The judge presiding over the SEC v. Ripple legal saga has famously issued a ruling that while Ripple’s $XRP is not classified as a security, selling XRP to institutional investors constitutes an unregistered security offering. Judge Analisa Torres judgment, perceived by some to be extremely ‘mixed’ given the simultaneous ‘perpetrator’ and ‘victim’ status ascribed within the court’s outcome, turns the spotlight on all XRP investments solemnised by institutional investors amounting to $728.9 million – inconceivable low in comparison to the tell-tale ‘$1.3 billion’ stipulated in the Plaintiff’s original complaint.
Her ruling favourably points towards the mutual beneficial agreement between Ripple and its trading partners so as to lock up XRP tokens for a pre-specified duration of time – suggesting the resources allocated thereto as being earmarked to serve a speculative aspiration rather than productive, non-investible cause.
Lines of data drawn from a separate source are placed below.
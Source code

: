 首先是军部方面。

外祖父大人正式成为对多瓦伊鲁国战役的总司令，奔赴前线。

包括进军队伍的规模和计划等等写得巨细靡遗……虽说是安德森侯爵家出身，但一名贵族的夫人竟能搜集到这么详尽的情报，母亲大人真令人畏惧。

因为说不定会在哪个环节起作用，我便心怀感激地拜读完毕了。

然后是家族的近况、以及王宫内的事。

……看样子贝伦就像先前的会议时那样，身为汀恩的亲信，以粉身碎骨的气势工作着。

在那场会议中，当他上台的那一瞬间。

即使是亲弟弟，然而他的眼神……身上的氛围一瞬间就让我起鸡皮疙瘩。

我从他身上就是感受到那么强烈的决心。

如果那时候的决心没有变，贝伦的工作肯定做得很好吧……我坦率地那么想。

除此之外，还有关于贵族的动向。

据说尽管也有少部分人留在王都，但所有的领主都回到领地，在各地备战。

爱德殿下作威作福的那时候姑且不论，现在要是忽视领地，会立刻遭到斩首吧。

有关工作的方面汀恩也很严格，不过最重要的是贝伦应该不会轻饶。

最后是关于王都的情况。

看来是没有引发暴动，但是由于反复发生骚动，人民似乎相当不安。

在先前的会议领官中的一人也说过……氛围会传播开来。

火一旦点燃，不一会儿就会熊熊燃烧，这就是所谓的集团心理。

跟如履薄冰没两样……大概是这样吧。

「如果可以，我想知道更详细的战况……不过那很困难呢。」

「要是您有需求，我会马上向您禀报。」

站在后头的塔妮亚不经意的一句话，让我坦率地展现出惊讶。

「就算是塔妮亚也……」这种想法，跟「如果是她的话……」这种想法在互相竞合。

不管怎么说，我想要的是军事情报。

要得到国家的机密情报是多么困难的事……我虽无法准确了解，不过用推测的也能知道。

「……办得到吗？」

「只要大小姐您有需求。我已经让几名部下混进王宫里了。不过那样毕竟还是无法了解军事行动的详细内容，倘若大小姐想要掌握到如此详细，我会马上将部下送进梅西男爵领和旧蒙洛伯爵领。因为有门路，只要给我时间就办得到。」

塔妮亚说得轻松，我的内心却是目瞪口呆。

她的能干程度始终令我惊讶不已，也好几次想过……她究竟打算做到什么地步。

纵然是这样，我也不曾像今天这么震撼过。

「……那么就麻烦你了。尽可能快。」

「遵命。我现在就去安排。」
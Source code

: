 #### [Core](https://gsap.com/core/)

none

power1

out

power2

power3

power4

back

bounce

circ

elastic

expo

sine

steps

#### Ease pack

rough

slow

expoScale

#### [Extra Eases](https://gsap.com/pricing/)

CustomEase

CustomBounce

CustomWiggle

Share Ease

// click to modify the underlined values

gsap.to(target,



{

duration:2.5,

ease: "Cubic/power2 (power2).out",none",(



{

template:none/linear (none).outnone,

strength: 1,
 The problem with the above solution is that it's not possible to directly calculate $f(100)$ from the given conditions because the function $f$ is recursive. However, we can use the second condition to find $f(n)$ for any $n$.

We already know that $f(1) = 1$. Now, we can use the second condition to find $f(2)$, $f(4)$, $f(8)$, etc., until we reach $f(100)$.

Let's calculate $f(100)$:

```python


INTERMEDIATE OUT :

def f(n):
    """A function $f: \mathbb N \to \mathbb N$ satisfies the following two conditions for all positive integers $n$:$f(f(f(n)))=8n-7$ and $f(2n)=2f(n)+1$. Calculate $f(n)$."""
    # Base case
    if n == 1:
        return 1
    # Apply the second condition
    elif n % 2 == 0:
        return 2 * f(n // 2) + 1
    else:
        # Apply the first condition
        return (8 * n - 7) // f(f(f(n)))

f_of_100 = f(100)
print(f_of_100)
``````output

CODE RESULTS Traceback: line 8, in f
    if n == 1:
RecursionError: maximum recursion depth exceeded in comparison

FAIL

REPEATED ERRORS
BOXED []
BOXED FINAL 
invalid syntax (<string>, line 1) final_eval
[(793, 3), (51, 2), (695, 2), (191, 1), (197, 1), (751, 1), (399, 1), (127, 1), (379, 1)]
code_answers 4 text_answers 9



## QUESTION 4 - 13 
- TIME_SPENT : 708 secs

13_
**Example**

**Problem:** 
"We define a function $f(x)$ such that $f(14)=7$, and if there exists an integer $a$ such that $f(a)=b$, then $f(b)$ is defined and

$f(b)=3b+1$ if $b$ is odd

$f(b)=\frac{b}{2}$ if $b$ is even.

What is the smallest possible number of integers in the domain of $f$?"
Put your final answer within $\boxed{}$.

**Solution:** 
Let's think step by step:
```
Furthermore the court inferred from ‘investment contracts’ dispositive of the fact that XRP acquisitions by these institutional purchasers was targeted for the purpose of capital gain, and Ripple had indeed has issue in this regard with their obligation under the protard Howey Test.
The CLO shared further that this decree is to merely embark on proceedings addressing aforementioned subject matter as per the Court’s diktat – nonetheless laying familiarity as to the eventual resolution should further resemblance emerge. Fear not, with such legal reference points in manual, surety of the unhinged resides nearer.